— The task —
Return, word for word, the lines of the listing below from the one with "3. ⏭️ Create deployment package script" through the one with "- 然后根据用户的回报退款记", and no other lines.

— Material provided —

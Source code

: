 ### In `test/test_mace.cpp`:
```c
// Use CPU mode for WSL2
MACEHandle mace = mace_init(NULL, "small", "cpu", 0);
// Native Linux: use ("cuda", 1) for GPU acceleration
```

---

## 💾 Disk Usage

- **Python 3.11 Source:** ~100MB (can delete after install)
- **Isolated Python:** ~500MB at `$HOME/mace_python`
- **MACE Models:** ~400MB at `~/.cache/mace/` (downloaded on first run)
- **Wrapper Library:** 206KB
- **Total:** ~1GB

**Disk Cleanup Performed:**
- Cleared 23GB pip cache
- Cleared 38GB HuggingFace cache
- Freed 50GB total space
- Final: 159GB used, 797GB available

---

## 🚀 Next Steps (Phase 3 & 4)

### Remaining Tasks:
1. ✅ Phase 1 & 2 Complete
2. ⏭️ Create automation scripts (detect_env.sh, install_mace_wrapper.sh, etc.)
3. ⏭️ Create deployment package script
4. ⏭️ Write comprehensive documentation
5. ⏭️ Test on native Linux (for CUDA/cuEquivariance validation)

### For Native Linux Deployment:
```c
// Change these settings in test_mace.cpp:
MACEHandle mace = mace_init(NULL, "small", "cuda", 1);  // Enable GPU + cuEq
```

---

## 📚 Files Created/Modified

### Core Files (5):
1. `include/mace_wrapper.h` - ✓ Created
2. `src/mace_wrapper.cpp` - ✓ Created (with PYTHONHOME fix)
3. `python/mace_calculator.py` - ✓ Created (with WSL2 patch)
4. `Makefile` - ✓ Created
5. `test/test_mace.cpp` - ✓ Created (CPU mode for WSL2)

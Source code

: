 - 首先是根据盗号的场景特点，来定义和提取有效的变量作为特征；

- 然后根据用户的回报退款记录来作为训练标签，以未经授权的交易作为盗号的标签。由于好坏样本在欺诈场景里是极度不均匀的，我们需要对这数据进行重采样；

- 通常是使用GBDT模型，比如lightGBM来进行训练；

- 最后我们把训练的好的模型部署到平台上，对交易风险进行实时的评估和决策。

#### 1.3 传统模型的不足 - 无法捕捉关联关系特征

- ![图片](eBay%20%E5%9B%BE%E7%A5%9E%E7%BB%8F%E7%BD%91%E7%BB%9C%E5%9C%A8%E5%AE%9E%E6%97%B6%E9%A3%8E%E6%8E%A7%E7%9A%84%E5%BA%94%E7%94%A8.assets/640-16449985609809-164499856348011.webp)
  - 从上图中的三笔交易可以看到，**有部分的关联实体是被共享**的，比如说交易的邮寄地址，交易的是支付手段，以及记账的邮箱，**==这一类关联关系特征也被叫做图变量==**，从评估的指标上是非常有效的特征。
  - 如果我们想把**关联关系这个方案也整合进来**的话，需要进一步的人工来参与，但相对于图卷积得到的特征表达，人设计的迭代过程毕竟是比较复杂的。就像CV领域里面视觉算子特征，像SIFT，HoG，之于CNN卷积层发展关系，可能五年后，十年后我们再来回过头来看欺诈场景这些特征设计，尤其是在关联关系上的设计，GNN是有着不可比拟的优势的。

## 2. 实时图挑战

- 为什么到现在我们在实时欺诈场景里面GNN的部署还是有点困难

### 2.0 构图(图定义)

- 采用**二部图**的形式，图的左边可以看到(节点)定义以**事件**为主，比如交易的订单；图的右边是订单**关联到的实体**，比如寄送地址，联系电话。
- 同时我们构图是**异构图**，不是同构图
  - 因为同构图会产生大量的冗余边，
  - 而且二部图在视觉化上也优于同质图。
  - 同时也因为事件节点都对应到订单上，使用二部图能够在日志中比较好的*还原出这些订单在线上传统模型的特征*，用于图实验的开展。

— Answer below —
3. ⏭️ Create deployment package script
4. ⏭️ Write comprehensive documentation
5. ⏭️ Test on native Linux (for CUDA/cuEquivariance validation)

### For Native Linux Deployment:
```c
// Change these settings in test_mace.cpp:
MACEHandle mace = mace_init(NULL, "small", "cuda", 1);  // Enable GPU + cuEq
```

---

## 📚 Files Created/Modified

### Core Files (5):
1. `include/mace_wrapper.h` - ✓ Created
2. `src/mace_wrapper.cpp` - ✓ Created (with PYTHONHOME fix)
3. `python/mace_calculator.py` - ✓ Created (with WSL2 patch)
4. `Makefile` - ✓ Created
5. `test/test_mace.cpp` - ✓ Created (CPU mode for WSL2)

Source code

: - 首先是根据盗号的场景特点，来定义和提取有效的变量作为特征；

- 然后根据用户的回报退款记录来作为训练标签，以未经授权的交易作为盗号的标签。由于好坏样本在欺诈场景里是极度不均匀的，我们需要对这数据进行重采样；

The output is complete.